A diferencia de las planicies y sabanas que cruzamos el día anterior, donde el terreno estaba reseco por la estación, bañan la selva del Atlántico las lluvias que destilan los vientos alisios, manteniéndola siempre verde. Reina perpetua humedad en el suelo y perenne verano en el aire; la vegetación exuberante se encuentra en incesante actividad y verdor durante todo el año. Desconocidos son los tintes del otoño, los brillantes cafés y ama­rillos de los bosques ingleses; mucho menos que se conozcan los carmesíes, púrpuras y amarillos del Canadá, donde el follaje ca­duco supera en esplendor al agónico delfín[13]. Desconocidos son también el sueño friolento del invierno y el amoroso despertar de la vegetación al primer toque gentil de la primavera. Una ince­sante y activa vida es la trama del escenario de las selvas tropi­cales, en la cual cada parte exhibe en detalle una variedad y be­lleza indescriptibles.
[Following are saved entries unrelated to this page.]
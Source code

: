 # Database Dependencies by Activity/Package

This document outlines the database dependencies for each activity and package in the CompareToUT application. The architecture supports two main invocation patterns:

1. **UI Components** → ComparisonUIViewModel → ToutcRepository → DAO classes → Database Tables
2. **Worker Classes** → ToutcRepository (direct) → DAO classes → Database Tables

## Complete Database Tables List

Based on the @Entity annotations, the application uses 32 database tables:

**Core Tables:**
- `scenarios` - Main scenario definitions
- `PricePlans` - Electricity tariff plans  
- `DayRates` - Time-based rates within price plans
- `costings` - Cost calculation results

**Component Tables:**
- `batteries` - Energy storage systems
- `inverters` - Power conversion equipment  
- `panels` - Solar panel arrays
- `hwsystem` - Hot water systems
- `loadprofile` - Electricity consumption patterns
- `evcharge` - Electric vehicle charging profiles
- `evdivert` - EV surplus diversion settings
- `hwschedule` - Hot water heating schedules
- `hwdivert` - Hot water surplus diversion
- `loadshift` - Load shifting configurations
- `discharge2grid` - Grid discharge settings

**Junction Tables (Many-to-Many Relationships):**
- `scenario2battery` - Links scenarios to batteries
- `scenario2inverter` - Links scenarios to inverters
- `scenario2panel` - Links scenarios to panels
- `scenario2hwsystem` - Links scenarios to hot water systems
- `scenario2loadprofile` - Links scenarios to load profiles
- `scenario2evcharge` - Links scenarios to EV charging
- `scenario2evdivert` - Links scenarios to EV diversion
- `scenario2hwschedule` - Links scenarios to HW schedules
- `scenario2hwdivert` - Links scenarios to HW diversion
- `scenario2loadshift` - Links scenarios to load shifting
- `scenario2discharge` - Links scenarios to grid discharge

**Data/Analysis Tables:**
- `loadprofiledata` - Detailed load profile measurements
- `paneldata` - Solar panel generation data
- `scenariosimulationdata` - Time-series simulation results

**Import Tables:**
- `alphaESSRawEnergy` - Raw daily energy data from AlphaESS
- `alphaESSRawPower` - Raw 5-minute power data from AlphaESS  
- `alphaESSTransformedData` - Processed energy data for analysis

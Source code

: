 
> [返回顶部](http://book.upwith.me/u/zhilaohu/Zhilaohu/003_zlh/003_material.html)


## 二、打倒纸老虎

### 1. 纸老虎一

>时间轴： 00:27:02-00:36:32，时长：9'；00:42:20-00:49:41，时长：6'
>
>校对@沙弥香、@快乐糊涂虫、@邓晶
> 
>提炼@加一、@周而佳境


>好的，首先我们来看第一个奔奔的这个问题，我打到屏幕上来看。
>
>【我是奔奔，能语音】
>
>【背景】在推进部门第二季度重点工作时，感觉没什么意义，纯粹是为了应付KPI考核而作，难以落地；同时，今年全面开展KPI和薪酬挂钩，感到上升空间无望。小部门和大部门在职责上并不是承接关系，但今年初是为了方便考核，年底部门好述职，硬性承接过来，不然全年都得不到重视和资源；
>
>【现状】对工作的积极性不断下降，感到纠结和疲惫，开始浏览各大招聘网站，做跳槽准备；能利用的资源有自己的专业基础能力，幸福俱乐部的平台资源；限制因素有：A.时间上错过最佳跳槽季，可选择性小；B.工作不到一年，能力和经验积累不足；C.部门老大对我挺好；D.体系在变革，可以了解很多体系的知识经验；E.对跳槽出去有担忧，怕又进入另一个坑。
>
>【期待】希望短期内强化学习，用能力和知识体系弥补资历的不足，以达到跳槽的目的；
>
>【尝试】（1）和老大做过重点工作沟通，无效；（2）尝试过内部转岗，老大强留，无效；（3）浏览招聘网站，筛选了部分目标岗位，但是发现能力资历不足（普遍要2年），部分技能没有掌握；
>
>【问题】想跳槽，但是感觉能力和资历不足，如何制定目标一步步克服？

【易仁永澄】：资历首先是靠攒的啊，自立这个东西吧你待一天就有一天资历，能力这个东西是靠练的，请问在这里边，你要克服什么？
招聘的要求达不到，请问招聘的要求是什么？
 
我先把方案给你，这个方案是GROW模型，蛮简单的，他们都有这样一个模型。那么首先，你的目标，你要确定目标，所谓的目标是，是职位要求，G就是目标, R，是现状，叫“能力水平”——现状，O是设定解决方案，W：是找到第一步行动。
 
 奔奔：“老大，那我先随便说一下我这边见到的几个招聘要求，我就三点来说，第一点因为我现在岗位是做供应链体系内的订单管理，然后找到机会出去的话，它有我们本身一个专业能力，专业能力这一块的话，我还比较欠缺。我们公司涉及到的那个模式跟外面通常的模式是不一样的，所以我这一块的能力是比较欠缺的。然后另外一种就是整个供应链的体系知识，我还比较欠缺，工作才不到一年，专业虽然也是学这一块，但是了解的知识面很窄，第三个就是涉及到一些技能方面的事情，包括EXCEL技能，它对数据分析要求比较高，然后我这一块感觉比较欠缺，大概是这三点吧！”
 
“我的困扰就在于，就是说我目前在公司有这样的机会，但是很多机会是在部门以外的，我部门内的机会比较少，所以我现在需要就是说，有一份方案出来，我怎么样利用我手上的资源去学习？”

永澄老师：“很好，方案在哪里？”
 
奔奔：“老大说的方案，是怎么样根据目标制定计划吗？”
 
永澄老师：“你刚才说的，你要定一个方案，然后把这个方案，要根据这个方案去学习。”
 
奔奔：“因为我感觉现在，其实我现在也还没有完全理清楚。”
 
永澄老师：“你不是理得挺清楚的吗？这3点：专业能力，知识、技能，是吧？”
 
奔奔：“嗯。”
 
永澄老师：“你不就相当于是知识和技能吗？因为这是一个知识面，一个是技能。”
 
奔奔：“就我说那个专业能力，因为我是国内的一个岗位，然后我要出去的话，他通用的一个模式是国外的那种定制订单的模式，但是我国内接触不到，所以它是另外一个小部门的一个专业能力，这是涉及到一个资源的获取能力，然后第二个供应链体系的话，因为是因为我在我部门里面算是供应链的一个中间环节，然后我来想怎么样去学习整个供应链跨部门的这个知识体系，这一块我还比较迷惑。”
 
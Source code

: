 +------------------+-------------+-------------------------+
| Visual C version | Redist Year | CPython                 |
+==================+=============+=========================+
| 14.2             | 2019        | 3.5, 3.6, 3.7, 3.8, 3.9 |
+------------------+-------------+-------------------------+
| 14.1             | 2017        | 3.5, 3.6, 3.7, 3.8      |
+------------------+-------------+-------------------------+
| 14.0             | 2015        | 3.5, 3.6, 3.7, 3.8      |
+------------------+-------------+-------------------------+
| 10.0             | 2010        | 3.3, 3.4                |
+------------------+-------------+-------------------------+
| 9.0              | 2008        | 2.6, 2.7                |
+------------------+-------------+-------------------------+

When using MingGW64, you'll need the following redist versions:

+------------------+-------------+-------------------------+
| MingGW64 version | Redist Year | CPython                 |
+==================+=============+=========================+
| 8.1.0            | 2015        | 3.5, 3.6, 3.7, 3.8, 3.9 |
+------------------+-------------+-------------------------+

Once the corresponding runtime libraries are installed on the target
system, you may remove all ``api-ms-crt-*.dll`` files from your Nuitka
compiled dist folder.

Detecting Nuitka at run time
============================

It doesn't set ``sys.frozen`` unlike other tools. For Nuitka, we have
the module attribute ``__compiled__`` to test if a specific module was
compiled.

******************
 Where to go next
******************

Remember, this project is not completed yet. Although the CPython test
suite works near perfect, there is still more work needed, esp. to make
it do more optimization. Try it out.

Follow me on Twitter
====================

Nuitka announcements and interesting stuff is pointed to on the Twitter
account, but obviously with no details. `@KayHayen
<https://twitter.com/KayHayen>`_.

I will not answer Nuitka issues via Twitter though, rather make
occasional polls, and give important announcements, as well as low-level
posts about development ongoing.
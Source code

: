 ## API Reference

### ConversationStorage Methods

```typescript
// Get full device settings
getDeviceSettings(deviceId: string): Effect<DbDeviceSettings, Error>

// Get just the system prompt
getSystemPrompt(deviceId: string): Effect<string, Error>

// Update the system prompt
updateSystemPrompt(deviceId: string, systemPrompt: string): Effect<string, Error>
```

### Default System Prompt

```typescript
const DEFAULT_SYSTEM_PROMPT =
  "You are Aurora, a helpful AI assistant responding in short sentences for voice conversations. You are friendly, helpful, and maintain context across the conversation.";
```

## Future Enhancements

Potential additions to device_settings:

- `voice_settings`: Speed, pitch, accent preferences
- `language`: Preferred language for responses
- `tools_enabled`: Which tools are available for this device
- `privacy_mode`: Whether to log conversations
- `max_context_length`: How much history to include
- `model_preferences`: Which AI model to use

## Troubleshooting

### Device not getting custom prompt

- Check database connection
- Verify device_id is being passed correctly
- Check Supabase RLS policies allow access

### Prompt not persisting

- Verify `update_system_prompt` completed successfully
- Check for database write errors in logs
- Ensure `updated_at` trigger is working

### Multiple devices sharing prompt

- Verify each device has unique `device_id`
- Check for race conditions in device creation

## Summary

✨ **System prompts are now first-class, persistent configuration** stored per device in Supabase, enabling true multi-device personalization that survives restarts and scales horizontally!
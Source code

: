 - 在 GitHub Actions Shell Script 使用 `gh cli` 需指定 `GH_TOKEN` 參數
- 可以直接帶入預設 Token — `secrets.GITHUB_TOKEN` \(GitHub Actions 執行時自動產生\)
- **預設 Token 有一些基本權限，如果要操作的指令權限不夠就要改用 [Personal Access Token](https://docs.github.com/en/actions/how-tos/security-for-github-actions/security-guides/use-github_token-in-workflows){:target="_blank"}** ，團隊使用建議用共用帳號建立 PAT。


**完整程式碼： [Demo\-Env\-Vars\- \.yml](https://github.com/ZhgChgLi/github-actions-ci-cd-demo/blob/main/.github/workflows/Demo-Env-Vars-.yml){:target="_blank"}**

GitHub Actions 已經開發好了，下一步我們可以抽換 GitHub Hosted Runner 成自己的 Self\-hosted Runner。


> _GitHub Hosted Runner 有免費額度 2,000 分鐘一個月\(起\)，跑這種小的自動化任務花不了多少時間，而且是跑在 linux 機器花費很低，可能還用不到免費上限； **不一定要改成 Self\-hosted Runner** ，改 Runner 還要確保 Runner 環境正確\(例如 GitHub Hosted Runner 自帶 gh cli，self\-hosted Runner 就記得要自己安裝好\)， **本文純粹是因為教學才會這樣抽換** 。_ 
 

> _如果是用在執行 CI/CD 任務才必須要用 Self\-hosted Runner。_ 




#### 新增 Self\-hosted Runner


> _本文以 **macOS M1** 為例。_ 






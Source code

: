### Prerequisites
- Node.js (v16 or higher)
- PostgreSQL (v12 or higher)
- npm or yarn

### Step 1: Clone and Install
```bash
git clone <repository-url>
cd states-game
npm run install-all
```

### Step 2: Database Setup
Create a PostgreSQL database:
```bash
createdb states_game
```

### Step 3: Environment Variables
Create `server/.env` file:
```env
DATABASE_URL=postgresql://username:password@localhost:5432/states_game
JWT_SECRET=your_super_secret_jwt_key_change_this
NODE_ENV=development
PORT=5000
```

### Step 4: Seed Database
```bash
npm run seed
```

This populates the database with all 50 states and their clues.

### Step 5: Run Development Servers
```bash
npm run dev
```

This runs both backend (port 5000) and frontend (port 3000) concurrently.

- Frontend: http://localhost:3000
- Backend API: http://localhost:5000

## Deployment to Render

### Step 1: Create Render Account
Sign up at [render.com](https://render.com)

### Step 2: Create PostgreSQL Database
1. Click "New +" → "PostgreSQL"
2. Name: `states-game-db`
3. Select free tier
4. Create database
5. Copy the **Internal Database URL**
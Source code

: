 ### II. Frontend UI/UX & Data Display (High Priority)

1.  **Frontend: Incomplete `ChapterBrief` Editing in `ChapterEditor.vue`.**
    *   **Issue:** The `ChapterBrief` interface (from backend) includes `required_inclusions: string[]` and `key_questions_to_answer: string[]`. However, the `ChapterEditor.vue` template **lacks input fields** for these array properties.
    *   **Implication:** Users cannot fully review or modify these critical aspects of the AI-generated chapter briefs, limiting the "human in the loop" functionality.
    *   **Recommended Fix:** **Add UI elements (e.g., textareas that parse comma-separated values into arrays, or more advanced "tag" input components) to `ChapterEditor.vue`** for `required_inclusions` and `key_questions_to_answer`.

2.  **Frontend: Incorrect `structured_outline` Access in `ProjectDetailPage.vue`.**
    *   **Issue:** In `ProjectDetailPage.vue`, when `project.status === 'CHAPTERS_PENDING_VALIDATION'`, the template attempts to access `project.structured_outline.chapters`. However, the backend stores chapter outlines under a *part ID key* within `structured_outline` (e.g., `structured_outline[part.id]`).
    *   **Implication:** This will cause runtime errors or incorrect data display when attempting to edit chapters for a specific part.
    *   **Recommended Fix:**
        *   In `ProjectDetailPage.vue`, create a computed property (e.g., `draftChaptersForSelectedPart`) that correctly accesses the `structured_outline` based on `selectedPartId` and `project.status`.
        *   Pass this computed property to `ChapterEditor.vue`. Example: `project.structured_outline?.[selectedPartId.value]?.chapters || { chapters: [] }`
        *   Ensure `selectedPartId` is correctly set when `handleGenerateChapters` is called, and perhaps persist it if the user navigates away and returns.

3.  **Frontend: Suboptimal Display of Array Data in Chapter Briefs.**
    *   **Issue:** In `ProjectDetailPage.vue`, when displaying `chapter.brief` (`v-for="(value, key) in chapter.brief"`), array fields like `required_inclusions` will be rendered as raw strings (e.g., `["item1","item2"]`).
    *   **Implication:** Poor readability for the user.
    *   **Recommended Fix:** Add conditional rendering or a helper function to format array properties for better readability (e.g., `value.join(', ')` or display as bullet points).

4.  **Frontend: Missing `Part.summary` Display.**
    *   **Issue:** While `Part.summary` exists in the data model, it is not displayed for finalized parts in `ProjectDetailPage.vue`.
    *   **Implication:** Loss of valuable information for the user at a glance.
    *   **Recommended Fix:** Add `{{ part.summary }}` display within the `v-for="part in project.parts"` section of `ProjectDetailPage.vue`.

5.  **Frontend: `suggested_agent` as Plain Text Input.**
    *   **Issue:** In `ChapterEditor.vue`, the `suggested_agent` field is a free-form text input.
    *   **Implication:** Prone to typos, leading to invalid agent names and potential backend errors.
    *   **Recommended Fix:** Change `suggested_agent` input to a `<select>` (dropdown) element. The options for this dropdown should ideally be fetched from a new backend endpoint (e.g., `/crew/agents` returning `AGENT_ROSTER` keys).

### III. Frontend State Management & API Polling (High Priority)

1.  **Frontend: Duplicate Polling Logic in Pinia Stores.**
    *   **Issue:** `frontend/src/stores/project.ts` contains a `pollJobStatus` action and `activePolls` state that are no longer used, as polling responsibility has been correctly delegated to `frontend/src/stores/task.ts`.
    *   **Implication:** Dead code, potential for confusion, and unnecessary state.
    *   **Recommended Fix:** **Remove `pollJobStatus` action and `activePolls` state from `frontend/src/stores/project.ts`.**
A la influencia nupcial de la eterna humedad y del calor se debe la infinita variedad de árboles en estas selvas. No crecen en aglomeraciones o masas de una sola especie, como nuestros ro­bles, hayas y abedules, pues cada árbol es diferente de su vecino y se sobrepujan en insociable rivalidad, cada uno tratando de sobrepasar al otro. Por esta razón vemos grandes troncos rectos, que se elevan un centenar de pies, desprovistos de ramas, aca­rreando sus domos de follaje directamente hacia arriba, donde sopla la refrescante brisa y los rayos de sol vivifican. Las lianas se desesperan en busca de luz solar e innumerables epífitas se encaraman muy arriba entre las ramas.

El camino por la selva era intransitable, el lodo profundo y tenaz, las pendientes empinadas y resbalosas, obligando a las mu­las a forcejear, hundiéndose dos o tres pies en pegajosa arcilla. Una parte llamada El Nisperal era especialmente empinada y difícil de bajar, perdiéndose el camino entre grandes zanjas. Cru­zamos las serranías y quebradas casi en ángulo recto, siempre subiendo y bajando. A eso de las dos, llegamos a un claro donde había una hacienda cerca de la quebrada nombrada Las Lajas. Su dueño, un alemán emprendedor, llamado Melzer, cultivaba plá­tanos y legumbres, construía ladrillos y tejas y a la vez plantaba algunos miles de cafetos. Sus grandes plantaciones fueron un cambio placentero después de haber cruzado la selva, de modo que descansamos unos minutos en su casa. 

Después de cabalgar otra legua entre serranías cubiertas por las selvas, llegamos al Pavón, una de las minas de la Chontales Company, y después pasamos la del Jabalí, arribando a Santo Domingo, donde están centradas las operaciones de la compañía minera, que yo había ido a supervisar.



[1] Coyoles o coyolitos. (N. d. T.)

[2] La paloma de San Nicolás o Columbigallina passerina. (N. d. T.)

[3] Del fruto ovalado del Crescencia cujete se sacan las jícaras mientras que de las frutas redondas del Crescencia aalata se fabrican los guacales. (N. d. T.)

[4] Estos soportes se llaman "salvillas" en Chontales. (N. d. T.)

[5] Posiblemente se trata del roble sabanero. (N. d. T.)

[6] Evidentemente es el poroporo. (N. d. T.)

[7] Los trogones son los llamados popularmente "viudas", caracterizados por su plu¬maje gris oscuro sobre la espalda y brillantemente coloreados de rojo o amarillo por debajo. (N. d. T.)

[8] San Pedro de Lóvago actualmente (N. d. T.)

[9] Posiblemente se refiere al asalto que indios miskitos y sumos realizaron sobre los pueblos españoles de Lóvago y Lovigüisca, en 1747, instigados por los ingleses (N. d. T.)

[10] Geological Observations in South Ainerica, 1846, pág. 49; y Animals and Plants under domestieation, Vol. I, pág. 320.

[11] Von Tschudi, Travels in Peru, English edition, pág. 177.

[12] Llamadas "Capirotes" en Santo Domingo. (N. d. T.)

[13] Un pececillo que cambia de color al ser extraído del agua. (N. d. T.)